Giovanni da Catignano (1310 ca 1394), abate del monastero benedettino vallombrosiano di Santa Trinità, a Firenze. Era un uomo geniale, buon letterato e ottimo conoscitore di Dante e Petrarca, ma turbolento e sanguigno. S’era lasciato invischiare in un rapporto sbagliato con una nobildonna. Deposto dall’ufficio, era stato condannato a un anno di prigionia nella torre del monastero. Compiuta la penitenza, i monaci avrebbero voluto reintegrarlo nell’ufficio. Lui invece si ritira in solitudine a Vallombrosa, ma non dentro lo storico monastero: la cella di un vicino romitorio sarà la sua casa per sempre, perché ha deciso di punirsi ancora per conto suo, facendosi segregato a vita.

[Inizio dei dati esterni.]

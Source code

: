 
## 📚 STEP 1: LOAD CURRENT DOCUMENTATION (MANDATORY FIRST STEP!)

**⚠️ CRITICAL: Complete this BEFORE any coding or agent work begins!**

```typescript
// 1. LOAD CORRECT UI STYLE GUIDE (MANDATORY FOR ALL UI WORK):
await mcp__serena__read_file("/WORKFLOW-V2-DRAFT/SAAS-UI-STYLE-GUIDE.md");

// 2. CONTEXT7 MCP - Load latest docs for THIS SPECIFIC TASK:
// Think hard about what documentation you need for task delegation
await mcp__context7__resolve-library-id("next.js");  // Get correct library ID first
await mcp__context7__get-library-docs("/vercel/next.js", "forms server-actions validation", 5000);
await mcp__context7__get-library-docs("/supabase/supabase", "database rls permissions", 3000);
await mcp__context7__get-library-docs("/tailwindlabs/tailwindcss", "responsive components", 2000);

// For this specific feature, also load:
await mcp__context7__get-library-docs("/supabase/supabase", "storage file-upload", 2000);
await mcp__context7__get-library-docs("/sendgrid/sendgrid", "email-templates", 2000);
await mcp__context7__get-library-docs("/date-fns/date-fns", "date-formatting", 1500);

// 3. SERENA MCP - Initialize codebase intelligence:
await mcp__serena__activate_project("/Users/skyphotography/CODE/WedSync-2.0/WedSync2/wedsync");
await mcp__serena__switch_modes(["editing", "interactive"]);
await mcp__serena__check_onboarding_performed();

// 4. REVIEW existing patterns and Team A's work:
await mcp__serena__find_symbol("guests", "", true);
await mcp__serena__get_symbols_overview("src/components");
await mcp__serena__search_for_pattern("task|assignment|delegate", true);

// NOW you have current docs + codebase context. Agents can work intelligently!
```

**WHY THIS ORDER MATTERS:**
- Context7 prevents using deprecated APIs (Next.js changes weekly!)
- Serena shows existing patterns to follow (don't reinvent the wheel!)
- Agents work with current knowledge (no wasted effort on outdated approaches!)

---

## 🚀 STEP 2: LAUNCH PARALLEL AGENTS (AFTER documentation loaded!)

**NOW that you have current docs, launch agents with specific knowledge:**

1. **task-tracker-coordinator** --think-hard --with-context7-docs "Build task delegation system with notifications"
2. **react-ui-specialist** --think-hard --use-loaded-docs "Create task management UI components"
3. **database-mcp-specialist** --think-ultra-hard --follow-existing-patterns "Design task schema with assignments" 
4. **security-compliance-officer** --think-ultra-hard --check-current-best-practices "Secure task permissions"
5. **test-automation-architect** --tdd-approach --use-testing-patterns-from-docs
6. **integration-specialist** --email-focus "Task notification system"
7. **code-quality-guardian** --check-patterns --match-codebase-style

E così, per tutti, cambia pure nome. Ora lo chiamano Giovanni delle Celle. Vive lontano da tutto, ma è in contatto per lettera con la vita politica e religiosa del suo tempo, soprattutto di Firenze. Ammiratore e amico di Caterina da Siena, la difende energicamente contro un certo frate Ruffino che l’ha accusata di eresia, e gli scrive: "Caterina gode della tua villania, per amore di colui che tante ne sostenne per lei, e piange della tua cecità e malizia, e prega Dio che ti illumini e ti perdoni". Anche Caterina scrive a lui, e in una lettera gli chiede calorosamente di intervenire a sostegno di papa Urbano VI (Bartolomeo Prignano) al quale nel 1378 alcuni cardinali hanno contrapposto l’antipapa Clemente VII (Roberto di Ginevra). Ecco le sue parole: "Vi prego [...] che voi andiate a Firenze a dire a quelli che sono vostri amici, e che’l possono fare, che lor piaccia di sovvenire al Padre loro e d’attenergli quanto gli hanno promesso".
Chiostro dell'Abbazia di Santa Trinita, Firenze |
Giovanni ha sostenuto vigorosamente Caterina quando lottava per far cessare la residenza dei papi in Avignone. E anche ora le dà ascolto, battendosi con gli scritti in favore di papa Urbano, soprattutto con i governanti fiorentini. Ma rimane nella sua cella: per nessun motivo verrà mai meno alla segregazione perpetua che ha voluto infliggersi. Prega, studia e scrive, sempre lì per un quarantennio, guadagnandosi pure fama letteraria di "prosatore vivo e forte" (don Giuseppe De Luca). Conosce a fondo i grandi scrittori della classicità latina, e gli sono familiari anche gli italiani del suo secolo, Dante e Petrarca.
Ma soprattutto da quella solitudine Giovanni diventa guida spirituale per uomini e donne, sempre scrivendo: ai reggitori di Firenze, a laici e a chierici, a uomini e a donne, a chi ha perduto un figlio, e pure all’abate di Santa Trinità (che ha preso il suo posto quando l’hanno degradato). Nella sua cella riceve la notizia della morte di Caterina nel 1380, e lì si spegne in un anno imprecisato, 1394 o 1396. Poco dopo la sua morte, l’Ordine Vallombrosano già lo venera come beato.